第31話魔女の踊り

長い旅を経て岸辺の港街に辿り着いたわたしたちは、まだまどろみの底に横たわるおまえの幻影を見ていた。群れをなす人々の中で、おまえのアメジストのブローチと銀色の髪が光る。その微かなきらめきを頼りに人波をかき分けて手を伸ばしたものの、おまえの姿はその奥へとかき消えていった。夢のうちに見たおまえがたしかにそこにいたのか、もはやさだかではない。虚飾めいたリラの花に彩られた春の夕暮れの街で、おまえだけが不在の女神として書物に記され、あるいは人々の口によって語り継がれてきた。魔女とおまえを呼ぶ者もいる。失われた系譜を辿ろうとしてその長い道のりのさなかで正気を失ってしまった学者も、それを詩に起こそうとした詩人も、もはや今は過去のものとなった。
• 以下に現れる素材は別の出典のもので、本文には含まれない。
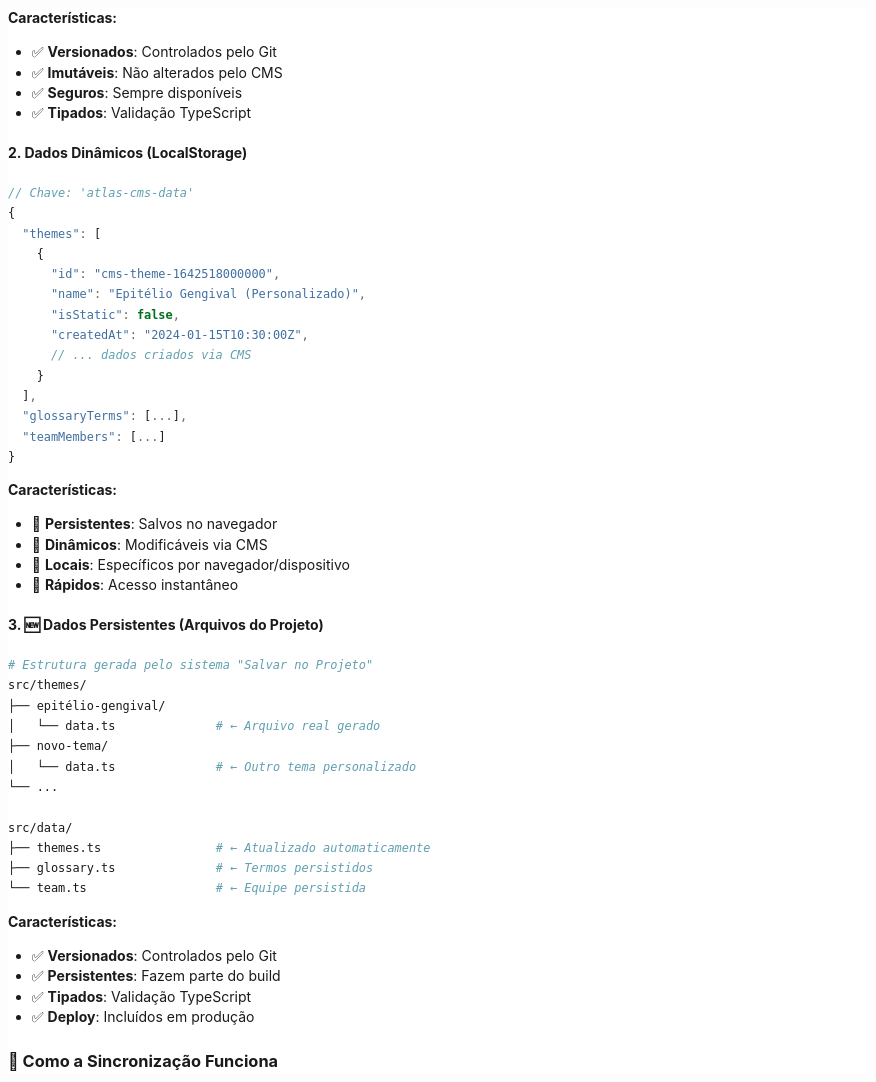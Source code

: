 **Características:**
- ✅ **Versionados**: Controlados pelo Git
- ✅ **Imutáveis**: Não alterados pelo CMS
- ✅ **Seguros**: Sempre disponíveis
- ✅ **Tipados**: Validação TypeScript

#### **2. Dados Dinâmicos (LocalStorage)**
```javascript
// Chave: 'atlas-cms-data'
{
  "themes": [
    {
      "id": "cms-theme-1642518000000",
      "name": "Epitélio Gengival (Personalizado)",
      "isStatic": false,
      "createdAt": "2024-01-15T10:30:00Z",
      // ... dados criados via CMS
    }
  ],
  "glossaryTerms": [...],
  "teamMembers": [...]
}
```

**Características:**
- 💾 **Persistentes**: Salvos no navegador
- 🔄 **Dinâmicos**: Modificáveis via CMS
- 📱 **Locais**: Específicos por navegador/dispositivo
- 🚀 **Rápidos**: Acesso instantâneo

#### **3. 🆕 Dados Persistentes (Arquivos do Projeto)**
```bash
# Estrutura gerada pelo sistema "Salvar no Projeto"
src/themes/
├── epitélio-gengival/
│   └── data.ts              # ← Arquivo real gerado
├── novo-tema/
│   └── data.ts              # ← Outro tema personalizado
└── ...

src/data/
├── themes.ts                # ← Atualizado automaticamente
├── glossary.ts              # ← Termos persistidos
└── team.ts                  # ← Equipe persistida
```

**Características:**
- ✅ **Versionados**: Controlados pelo Git
- ✅ **Persistentes**: Fazem parte do build
- ✅ **Tipados**: Validação TypeScript
- ✅ **Deploy**: Incluídos em produção

### **🔄 Como a Sincronização Funciona**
そうして刻まれたさまざまな人たちの足跡を、おまえは華奢な靴を履いて軽やかなステップで踏んでゆく。彼らのたましいを慰撫するでもなく、さまよい果てて命尽きた人々を嘲って踊りつづける。黄昏の空にしもべの蝙蝠たちが舞い、おまえの舞踏に色を添える。いつしかその踊りには、学者や詩人の抱いた情熱の端々が表れ、あるいは狂気が宿り、いよいよ昂った熱と共に終極へと向かってゆく。手を高く上げて首を反らし、石畳を蹴ってほほ笑むおまえは、薄紅色のショールをはためかせて、やがて来る暁の果てへと駆けてゆく。ふたたび動き出した雑踏の奥にかき消えるまで、人々の唇は詩を紡ぎつづける。その頭文字をすべてつなげたところに、おまえの真名が秘められている。